*** Block opens ***

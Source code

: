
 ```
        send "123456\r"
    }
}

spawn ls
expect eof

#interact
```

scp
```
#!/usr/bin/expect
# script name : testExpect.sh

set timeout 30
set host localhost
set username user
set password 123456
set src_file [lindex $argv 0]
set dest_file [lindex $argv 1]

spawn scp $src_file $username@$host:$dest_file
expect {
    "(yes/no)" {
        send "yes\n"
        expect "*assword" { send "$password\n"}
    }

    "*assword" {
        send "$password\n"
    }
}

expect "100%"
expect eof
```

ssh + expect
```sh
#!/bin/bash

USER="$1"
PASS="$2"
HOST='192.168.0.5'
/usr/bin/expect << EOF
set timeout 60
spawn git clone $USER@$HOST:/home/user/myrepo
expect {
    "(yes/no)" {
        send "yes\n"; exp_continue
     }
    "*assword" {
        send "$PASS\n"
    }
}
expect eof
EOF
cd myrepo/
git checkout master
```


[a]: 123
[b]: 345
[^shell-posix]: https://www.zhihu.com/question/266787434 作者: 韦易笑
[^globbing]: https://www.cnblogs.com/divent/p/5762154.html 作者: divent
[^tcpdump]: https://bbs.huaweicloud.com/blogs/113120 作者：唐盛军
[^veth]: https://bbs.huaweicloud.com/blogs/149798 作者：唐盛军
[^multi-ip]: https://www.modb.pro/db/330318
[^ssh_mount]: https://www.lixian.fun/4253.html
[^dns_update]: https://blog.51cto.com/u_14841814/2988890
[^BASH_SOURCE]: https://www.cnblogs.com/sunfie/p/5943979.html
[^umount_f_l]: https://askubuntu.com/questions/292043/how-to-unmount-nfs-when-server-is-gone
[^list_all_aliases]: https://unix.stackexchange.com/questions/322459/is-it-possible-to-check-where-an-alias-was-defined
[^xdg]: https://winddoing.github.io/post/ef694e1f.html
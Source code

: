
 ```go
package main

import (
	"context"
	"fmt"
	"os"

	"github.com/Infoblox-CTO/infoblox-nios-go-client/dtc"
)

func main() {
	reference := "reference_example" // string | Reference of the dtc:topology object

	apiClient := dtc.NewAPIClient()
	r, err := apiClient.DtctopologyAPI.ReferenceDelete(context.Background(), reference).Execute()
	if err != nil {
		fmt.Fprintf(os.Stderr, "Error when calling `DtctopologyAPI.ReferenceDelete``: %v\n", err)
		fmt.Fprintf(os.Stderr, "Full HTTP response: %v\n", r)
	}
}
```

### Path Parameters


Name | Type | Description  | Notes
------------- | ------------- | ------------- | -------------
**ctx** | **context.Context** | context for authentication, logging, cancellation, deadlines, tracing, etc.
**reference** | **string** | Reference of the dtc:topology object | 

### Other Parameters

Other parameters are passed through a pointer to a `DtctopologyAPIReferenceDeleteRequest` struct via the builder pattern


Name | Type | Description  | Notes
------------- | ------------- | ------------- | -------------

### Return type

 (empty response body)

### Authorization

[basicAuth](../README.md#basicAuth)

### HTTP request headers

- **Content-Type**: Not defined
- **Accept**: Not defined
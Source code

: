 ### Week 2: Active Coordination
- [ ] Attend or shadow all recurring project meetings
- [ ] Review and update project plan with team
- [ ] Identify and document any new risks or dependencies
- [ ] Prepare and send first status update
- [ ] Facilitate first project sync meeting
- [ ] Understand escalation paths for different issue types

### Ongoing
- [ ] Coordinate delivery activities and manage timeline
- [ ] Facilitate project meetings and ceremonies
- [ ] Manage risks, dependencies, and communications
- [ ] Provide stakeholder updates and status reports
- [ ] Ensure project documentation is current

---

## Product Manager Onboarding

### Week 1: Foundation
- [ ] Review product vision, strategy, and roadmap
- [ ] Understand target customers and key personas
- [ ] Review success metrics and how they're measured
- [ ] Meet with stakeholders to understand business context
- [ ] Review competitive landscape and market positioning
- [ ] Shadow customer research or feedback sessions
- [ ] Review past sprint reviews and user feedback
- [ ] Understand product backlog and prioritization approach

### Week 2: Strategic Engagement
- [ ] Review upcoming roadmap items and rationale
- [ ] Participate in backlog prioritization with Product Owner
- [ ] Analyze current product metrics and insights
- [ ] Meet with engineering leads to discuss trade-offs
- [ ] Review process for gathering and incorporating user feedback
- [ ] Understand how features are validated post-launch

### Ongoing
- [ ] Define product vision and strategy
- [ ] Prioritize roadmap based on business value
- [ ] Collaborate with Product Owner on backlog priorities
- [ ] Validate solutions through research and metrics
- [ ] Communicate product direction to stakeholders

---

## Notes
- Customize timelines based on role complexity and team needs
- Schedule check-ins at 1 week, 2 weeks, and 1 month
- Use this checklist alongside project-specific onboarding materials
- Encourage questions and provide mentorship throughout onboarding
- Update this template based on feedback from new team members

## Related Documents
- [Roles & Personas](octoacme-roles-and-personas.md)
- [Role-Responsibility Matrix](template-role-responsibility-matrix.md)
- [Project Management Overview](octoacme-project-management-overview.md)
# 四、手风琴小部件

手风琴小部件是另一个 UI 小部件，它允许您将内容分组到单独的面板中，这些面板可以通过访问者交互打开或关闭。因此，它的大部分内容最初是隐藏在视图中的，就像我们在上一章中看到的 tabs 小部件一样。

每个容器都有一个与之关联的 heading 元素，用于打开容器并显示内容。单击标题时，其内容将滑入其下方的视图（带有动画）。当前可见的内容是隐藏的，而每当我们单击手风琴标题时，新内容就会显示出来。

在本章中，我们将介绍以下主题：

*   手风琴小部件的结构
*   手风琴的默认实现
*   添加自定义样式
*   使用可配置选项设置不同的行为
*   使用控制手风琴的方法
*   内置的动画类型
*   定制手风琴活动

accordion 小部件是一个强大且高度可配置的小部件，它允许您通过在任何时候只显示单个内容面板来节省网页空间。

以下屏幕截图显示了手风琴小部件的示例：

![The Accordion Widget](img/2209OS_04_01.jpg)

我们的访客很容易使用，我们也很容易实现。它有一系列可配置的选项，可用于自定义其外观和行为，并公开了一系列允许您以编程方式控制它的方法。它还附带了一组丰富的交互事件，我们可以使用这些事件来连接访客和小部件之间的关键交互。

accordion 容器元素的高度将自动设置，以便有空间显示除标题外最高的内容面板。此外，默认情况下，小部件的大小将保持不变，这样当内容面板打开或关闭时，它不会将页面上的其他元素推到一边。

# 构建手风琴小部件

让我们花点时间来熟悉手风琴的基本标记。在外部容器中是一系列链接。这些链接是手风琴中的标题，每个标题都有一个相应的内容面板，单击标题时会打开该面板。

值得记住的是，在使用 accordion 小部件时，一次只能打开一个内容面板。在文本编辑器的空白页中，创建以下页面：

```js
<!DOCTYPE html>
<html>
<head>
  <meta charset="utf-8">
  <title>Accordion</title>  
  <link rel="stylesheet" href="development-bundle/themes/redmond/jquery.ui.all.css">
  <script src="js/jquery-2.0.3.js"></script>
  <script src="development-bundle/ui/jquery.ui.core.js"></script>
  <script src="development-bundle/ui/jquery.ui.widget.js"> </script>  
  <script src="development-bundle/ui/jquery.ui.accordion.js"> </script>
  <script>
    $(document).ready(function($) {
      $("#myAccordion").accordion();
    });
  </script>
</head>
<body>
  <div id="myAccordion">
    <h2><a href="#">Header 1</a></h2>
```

*** Block closes ***

WHAT NEEDS TO BE DONE -
What lines of the material above include "status"? Copy each one.

EXERCISE OUTPUT -
- [ ] Prepare and send first status update
- [ ] Provide stakeholder updates and status reports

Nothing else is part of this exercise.